TASK INSTRUCTIONS
Wherever the word "removed" occurs in the listing below, copy that whole line.

DATA RECORDS
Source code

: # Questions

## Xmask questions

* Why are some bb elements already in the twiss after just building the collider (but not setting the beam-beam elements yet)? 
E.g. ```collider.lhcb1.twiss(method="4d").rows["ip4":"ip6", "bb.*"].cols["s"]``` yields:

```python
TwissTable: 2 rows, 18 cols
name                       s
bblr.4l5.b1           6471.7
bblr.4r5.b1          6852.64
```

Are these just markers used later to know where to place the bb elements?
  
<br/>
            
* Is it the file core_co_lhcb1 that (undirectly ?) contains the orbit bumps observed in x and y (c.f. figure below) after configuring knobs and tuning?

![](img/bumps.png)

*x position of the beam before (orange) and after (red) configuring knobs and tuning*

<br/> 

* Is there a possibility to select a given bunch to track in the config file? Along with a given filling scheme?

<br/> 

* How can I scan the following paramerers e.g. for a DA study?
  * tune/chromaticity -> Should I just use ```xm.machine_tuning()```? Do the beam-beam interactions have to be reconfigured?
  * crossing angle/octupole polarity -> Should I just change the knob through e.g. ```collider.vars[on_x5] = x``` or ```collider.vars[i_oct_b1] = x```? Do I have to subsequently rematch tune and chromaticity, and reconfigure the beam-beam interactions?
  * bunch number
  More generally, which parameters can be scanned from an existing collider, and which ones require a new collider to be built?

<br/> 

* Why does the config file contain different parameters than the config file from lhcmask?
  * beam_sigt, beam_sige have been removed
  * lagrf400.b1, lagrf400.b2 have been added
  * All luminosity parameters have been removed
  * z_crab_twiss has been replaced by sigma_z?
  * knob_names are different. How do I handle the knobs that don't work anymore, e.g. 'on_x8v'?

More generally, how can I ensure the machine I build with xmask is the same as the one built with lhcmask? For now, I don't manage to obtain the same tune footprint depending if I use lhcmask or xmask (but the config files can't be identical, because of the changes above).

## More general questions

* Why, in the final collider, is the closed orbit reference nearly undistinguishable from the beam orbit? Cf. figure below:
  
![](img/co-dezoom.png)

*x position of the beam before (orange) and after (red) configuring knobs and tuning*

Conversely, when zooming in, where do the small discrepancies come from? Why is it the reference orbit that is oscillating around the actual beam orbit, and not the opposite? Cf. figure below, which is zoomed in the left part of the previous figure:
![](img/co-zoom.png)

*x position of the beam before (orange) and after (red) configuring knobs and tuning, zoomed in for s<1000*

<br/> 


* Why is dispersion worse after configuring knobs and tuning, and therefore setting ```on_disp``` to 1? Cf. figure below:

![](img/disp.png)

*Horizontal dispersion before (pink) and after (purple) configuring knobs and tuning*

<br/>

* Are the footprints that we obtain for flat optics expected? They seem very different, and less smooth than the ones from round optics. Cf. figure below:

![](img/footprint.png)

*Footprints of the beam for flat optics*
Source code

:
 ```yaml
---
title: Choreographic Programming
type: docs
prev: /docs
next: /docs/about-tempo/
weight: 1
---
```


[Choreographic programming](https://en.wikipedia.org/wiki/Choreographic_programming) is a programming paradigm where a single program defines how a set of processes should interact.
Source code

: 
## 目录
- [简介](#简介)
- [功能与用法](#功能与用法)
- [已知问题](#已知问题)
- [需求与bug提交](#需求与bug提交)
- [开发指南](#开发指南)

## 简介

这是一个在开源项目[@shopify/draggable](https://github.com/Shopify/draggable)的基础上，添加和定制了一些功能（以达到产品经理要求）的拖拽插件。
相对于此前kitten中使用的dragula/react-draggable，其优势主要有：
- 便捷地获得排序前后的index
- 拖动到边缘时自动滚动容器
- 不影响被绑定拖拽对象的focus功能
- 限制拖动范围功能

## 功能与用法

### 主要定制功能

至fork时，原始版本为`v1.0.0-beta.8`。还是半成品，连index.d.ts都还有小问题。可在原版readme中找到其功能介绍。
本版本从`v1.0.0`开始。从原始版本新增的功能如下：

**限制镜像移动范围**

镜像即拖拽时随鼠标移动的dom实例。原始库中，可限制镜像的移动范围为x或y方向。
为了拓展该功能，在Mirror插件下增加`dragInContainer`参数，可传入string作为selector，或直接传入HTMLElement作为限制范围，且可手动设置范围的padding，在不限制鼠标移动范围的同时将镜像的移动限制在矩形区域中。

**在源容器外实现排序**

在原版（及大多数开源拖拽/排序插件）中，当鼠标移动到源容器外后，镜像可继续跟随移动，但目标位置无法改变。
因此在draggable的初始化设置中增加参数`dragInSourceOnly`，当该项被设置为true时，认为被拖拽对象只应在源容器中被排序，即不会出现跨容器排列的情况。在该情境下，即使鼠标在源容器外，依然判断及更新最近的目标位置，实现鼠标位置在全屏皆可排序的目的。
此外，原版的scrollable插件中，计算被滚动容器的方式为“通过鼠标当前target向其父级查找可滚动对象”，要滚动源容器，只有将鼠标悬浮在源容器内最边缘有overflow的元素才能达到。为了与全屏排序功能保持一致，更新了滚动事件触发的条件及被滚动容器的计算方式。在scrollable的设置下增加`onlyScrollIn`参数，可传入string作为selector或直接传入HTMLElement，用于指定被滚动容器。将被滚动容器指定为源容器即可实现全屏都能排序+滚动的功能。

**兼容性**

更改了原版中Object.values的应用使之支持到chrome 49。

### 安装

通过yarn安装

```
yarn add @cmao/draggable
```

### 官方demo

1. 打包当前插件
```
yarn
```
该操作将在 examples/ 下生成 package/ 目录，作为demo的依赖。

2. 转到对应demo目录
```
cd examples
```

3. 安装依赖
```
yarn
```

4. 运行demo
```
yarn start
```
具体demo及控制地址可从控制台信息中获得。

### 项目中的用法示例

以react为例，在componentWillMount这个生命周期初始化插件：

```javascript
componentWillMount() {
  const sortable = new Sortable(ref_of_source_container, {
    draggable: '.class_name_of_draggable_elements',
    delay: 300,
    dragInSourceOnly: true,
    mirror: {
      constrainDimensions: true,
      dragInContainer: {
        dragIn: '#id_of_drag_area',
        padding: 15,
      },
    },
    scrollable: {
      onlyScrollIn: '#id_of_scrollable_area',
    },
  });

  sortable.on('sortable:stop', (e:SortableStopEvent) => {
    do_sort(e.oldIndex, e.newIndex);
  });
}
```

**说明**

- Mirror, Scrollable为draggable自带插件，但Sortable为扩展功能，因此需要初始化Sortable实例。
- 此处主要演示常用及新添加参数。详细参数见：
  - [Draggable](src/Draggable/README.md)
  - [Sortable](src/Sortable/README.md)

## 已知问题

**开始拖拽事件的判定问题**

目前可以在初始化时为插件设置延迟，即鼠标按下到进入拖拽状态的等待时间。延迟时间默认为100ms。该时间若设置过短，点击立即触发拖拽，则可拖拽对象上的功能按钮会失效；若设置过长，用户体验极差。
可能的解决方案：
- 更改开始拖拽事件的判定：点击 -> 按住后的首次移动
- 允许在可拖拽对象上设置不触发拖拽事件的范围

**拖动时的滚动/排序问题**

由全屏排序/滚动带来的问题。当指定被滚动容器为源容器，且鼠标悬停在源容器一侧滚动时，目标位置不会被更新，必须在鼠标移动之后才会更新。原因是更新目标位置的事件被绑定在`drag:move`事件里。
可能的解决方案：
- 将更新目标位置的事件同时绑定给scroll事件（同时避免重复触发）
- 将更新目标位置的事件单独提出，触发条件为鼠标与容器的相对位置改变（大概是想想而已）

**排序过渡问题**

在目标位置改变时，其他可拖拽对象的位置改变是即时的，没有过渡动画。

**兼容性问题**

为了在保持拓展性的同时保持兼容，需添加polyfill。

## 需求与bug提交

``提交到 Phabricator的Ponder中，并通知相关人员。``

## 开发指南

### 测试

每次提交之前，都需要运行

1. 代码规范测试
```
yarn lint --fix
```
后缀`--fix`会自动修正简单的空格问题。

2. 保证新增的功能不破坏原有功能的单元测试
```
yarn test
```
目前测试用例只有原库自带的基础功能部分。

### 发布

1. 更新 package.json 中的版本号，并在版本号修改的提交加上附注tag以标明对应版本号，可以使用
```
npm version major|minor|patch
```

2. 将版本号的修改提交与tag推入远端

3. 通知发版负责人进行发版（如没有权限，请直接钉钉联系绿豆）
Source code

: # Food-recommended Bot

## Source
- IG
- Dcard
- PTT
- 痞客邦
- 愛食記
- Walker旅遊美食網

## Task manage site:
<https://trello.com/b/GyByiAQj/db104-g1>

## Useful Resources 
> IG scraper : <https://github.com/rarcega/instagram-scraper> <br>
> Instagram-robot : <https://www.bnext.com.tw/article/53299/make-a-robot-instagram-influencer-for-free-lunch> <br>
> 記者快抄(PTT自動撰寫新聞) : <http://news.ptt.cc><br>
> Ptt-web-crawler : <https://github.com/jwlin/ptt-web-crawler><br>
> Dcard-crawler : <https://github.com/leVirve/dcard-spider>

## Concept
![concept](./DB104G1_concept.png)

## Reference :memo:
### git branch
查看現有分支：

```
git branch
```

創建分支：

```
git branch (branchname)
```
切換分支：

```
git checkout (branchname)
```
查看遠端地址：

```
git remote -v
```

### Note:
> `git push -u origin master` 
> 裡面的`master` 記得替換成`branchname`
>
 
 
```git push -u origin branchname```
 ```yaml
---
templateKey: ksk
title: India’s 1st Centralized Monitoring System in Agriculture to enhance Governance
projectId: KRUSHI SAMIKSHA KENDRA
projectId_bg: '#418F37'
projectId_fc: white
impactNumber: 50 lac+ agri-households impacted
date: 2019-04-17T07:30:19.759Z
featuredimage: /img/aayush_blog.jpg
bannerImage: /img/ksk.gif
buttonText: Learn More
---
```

SOLUTION FOR THIS PROBLEM
  * beam_sigt, beam_sige have been removed
  * All luminosity parameters have been removed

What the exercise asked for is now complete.